Activity.
In this exercise, every entry is to be copied exactly.

= = = = =

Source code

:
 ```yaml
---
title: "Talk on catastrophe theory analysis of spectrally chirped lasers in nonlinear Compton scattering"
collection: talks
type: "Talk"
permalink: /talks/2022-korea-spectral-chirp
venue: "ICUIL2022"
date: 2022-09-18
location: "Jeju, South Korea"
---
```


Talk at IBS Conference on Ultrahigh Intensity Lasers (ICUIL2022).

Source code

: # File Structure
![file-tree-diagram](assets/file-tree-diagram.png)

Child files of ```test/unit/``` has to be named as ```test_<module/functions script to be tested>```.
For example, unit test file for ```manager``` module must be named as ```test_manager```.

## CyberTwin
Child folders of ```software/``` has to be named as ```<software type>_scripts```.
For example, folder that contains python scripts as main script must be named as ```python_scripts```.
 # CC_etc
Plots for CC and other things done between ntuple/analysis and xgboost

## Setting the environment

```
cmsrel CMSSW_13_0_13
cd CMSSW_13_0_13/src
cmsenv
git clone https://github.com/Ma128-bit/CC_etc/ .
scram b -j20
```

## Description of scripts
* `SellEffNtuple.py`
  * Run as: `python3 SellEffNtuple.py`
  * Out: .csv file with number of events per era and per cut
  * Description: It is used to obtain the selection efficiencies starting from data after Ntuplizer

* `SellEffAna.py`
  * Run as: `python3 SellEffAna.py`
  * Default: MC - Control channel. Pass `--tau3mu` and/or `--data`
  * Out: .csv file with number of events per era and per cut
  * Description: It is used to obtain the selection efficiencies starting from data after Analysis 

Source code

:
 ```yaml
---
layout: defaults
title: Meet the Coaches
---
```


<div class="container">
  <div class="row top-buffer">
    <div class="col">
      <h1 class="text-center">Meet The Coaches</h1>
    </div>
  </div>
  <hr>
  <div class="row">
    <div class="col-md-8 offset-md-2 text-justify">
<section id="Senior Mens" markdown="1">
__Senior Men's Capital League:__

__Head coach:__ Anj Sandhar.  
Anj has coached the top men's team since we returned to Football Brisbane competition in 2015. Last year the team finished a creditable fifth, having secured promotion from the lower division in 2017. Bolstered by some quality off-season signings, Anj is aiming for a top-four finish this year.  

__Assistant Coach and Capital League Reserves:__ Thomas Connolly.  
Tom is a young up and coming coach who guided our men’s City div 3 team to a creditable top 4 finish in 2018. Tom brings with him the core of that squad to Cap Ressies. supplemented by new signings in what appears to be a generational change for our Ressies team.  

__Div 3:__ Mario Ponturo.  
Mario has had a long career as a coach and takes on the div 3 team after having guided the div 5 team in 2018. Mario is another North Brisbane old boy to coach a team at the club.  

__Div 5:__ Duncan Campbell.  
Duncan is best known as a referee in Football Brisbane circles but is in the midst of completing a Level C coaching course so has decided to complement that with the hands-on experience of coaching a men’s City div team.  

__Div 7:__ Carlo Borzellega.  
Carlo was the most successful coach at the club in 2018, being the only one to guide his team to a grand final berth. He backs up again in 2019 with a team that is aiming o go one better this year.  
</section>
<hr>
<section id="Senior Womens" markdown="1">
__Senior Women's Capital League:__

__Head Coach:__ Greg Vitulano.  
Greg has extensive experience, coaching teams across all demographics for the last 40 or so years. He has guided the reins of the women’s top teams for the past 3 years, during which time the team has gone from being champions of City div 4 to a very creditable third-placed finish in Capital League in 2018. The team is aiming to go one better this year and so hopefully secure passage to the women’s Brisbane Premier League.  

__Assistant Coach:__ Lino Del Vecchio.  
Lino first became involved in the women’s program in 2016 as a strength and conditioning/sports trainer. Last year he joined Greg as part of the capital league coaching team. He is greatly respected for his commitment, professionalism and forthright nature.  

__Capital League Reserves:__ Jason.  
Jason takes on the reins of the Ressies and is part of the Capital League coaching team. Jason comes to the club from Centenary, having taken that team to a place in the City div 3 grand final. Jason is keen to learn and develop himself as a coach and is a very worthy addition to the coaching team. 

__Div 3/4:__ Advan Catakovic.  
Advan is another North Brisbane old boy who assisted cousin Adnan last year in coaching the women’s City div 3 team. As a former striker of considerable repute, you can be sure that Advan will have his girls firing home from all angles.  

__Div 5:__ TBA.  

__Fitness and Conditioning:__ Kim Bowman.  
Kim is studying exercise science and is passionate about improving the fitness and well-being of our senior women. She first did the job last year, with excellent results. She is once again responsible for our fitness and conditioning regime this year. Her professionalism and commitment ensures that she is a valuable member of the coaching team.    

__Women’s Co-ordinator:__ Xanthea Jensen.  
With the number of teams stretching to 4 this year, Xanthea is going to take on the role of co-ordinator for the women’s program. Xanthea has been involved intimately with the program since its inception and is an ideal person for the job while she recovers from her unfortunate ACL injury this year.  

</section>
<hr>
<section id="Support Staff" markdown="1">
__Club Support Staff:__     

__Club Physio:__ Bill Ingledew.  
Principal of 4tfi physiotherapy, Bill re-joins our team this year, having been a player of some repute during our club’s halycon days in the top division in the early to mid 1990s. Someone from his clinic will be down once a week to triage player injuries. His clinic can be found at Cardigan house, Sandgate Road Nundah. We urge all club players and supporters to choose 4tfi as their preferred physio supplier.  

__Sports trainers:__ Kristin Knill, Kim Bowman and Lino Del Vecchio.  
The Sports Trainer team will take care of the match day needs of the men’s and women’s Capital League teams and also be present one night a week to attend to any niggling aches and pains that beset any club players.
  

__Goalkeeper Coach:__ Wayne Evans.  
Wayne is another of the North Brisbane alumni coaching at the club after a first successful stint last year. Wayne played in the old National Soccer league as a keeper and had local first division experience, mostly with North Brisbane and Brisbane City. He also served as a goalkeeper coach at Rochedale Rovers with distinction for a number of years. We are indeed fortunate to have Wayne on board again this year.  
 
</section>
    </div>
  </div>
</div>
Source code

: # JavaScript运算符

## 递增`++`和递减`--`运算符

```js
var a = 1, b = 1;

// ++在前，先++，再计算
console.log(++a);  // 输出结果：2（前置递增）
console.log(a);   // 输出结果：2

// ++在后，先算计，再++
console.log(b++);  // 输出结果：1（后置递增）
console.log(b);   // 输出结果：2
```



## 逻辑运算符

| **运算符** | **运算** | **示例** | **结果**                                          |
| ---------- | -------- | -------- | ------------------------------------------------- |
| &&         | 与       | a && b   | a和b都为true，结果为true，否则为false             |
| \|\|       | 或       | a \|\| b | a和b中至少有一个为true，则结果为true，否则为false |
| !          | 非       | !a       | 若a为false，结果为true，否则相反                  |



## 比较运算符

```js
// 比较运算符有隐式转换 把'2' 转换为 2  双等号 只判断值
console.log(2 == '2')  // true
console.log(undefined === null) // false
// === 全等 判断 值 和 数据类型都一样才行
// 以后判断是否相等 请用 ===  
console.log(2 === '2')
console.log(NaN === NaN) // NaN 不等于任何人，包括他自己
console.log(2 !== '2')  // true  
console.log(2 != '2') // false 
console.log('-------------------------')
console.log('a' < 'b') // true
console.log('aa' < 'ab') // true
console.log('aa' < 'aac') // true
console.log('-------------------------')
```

= = = = =

Written response.
Source code

:
 ```yaml
---
title: "Talk on catastrophe theory analysis of spectrally chirped lasers in nonlinear Compton scattering"
collection: talks
type: "Talk"
permalink: /talks/2022-korea-spectral-chirp
venue: "ICUIL2022"
date: 2022-09-18
location: "Jeju, South Korea"
---
```


Talk at IBS Conference on Ultrahigh Intensity Lasers (ICUIL2022).

Source code

: # File Structure
![file-tree-diagram](assets/file-tree-diagram.png)

Child files of ```test/unit/``` has to be named as ```test_<module/functions script to be tested>```.
For example, unit test file for ```manager``` module must be named as ```test_manager```.

## CyberTwin
Child folders of ```software/``` has to be named as ```<software type>_scripts```.
For example, folder that contains python scripts as main script must be named as ```python_scripts```.
 # CC_etc
Plots for CC and other things done between ntuple/analysis and xgboost

## Setting the environment

```
cmsrel CMSSW_13_0_13
cd CMSSW_13_0_13/src
cmsenv
git clone https://github.com/Ma128-bit/CC_etc/ .
scram b -j20
```

## Description of scripts
* `SellEffNtuple.py`
  * Run as: `python3 SellEffNtuple.py`
  * Out: .csv file with number of events per era and per cut
  * Description: It is used to obtain the selection efficiencies starting from data after Ntuplizer

* `SellEffAna.py`
  * Run as: `python3 SellEffAna.py`
  * Default: MC - Control channel. Pass `--tau3mu` and/or `--data`
  * Out: .csv file with number of events per era and per cut
  * Description: It is used to obtain the selection efficiencies starting from data after Analysis 

Source code

:
 ```yaml
---
layout: defaults
title: Meet the Coaches
---
```


<div class="container">
  <div class="row top-buffer">
    <div class="col">
      <h1 class="text-center">Meet The Coaches</h1>
    </div>
  </div>
  <hr>
  <div class="row">
    <div class="col-md-8 offset-md-2 text-justify">
<section id="Senior Mens" markdown="1">
__Senior Men's Capital League:__

__Head coach:__ Anj Sandhar.  
Anj has coached the top men's team since we returned to Football Brisbane competition in 2015. Last year the team finished a creditable fifth, having secured promotion from the lower division in 2017. Bolstered by some quality off-season signings, Anj is aiming for a top-four finish this year.  

__Assistant Coach and Capital League Reserves:__ Thomas Connolly.  
Tom is a young up and coming coach who guided our men’s City div 3 team to a creditable top 4 finish in 2018. Tom brings with him the core of that squad to Cap Ressies. supplemented by new signings in what appears to be a generational change for our Ressies team.  

__Div 3:__ Mario Ponturo.  
Mario has had a long career as a coach and takes on the div 3 team after having guided the div 5 team in 2018. Mario is another North Brisbane old boy to coach a team at the club.  

__Div 5:__ Duncan Campbell.  
Duncan is best known as a referee in Football Brisbane circles but is in the midst of completing a Level C coaching course so has decided to complement that with the hands-on experience of coaching a men’s City div team.  

__Div 7:__ Carlo Borzellega.  
Carlo was the most successful coach at the club in 2018, being the only one to guide his team to a grand final berth. He backs up again in 2019 with a team that is aiming o go one better this year.  
</section>
<hr>
<section id="Senior Womens" markdown="1">
__Senior Women's Capital League:__

__Head Coach:__ Greg Vitulano.  
Greg has extensive experience, coaching teams across all demographics for the last 40 or so years. He has guided the reins of the women’s top teams for the past 3 years, during which time the team has gone from being champions of City div 4 to a very creditable third-placed finish in Capital League in 2018. The team is aiming to go one better this year and so hopefully secure passage to the women’s Brisbane Premier League.  

__Assistant Coach:__ Lino Del Vecchio.  
Lino first became involved in the women’s program in 2016 as a strength and conditioning/sports trainer. Last year he joined Greg as part of the capital league coaching team. He is greatly respected for his commitment, professionalism and forthright nature.  

__Capital League Reserves:__ Jason.  
Jason takes on the reins of the Ressies and is part of the Capital League coaching team. Jason comes to the club from Centenary, having taken that team to a place in the City div 3 grand final. Jason is keen to learn and develop himself as a coach and is a very worthy addition to the coaching team. 

__Div 3/4:__ Advan Catakovic.  
Advan is another North Brisbane old boy who assisted cousin Adnan last year in coaching the women’s City div 3 team. As a former striker of considerable repute, you can be sure that Advan will have his girls firing home from all angles.  

__Div 5:__ TBA.  

__Fitness and Conditioning:__ Kim Bowman.  
Kim is studying exercise science and is passionate about improving the fitness and well-being of our senior women. She first did the job last year, with excellent results. She is once again responsible for our fitness and conditioning regime this year. Her professionalism and commitment ensures that she is a valuable member of the coaching team.    

__Women’s Co-ordinator:__ Xanthea Jensen.  
With the number of teams stretching to 4 this year, Xanthea is going to take on the role of co-ordinator for the women’s program. Xanthea has been involved intimately with the program since its inception and is an ideal person for the job while she recovers from her unfortunate ACL injury this year.  

</section>
<hr>
<section id="Support Staff" markdown="1">
__Club Support Staff:__     

__Club Physio:__ Bill Ingledew.  
Principal of 4tfi physiotherapy, Bill re-joins our team this year, having been a player of some repute during our club’s halycon days in the top division in the early to mid 1990s. Someone from his clinic will be down once a week to triage player injuries. His clinic can be found at Cardigan house, Sandgate Road Nundah. We urge all club players and supporters to choose 4tfi as their preferred physio supplier.  

__Sports trainers:__ Kristin Knill, Kim Bowman and Lino Del Vecchio.  
The Sports Trainer team will take care of the match day needs of the men’s and women’s Capital League teams and also be present one night a week to attend to any niggling aches and pains that beset any club players.
  

__Goalkeeper Coach:__ Wayne Evans.  
Wayne is another of the North Brisbane alumni coaching at the club after a first successful stint last year. Wayne played in the old National Soccer league as a keeper and had local first division experience, mostly with North Brisbane and Brisbane City. He also served as a goalkeeper coach at Rochedale Rovers with distinction for a number of years. We are indeed fortunate to have Wayne on board again this year.  
 
</section>
    </div>
  </div>
</div>
Source code

: # JavaScript运算符

## 递增`++`和递减`--`运算符

```js
var a = 1, b = 1;

// ++在前，先++，再计算
console.log(++a);  // 输出结果：2（前置递增）
console.log(a);   // 输出结果：2

// ++在后，先算计，再++
console.log(b++);  // 输出结果：1（后置递增）
console.log(b);   // 输出结果：2
```



## 逻辑运算符

| **运算符** | **运算** | **示例** | **结果**                                          |
| ---------- | -------- | -------- | ------------------------------------------------- |
| &&         | 与       | a && b   | a和b都为true，结果为true，否则为false             |
| \|\|       | 或       | a \|\| b | a和b中至少有一个为true，则结果为true，否则为false |
| !          | 非       | !a       | 若a为false，结果为true，否则相反                  |



## 比较运算符

```js
// 比较运算符有隐式转换 把'2' 转换为 2  双等号 只判断值
console.log(2 == '2')  // true
console.log(undefined === null) // false
// === 全等 判断 值 和 数据类型都一样才行
// 以后判断是否相等 请用 ===  
console.log(2 === '2')
console.log(NaN === NaN) // NaN 不等于任何人，包括他自己
console.log(2 !== '2')  // true  
console.log(2 != '2') // false 
console.log('-------------------------')
console.log('a' < 'b') // true
console.log('aa' < 'ab') // true
console.log('aa' < 'aac') // true
console.log('-------------------------')
```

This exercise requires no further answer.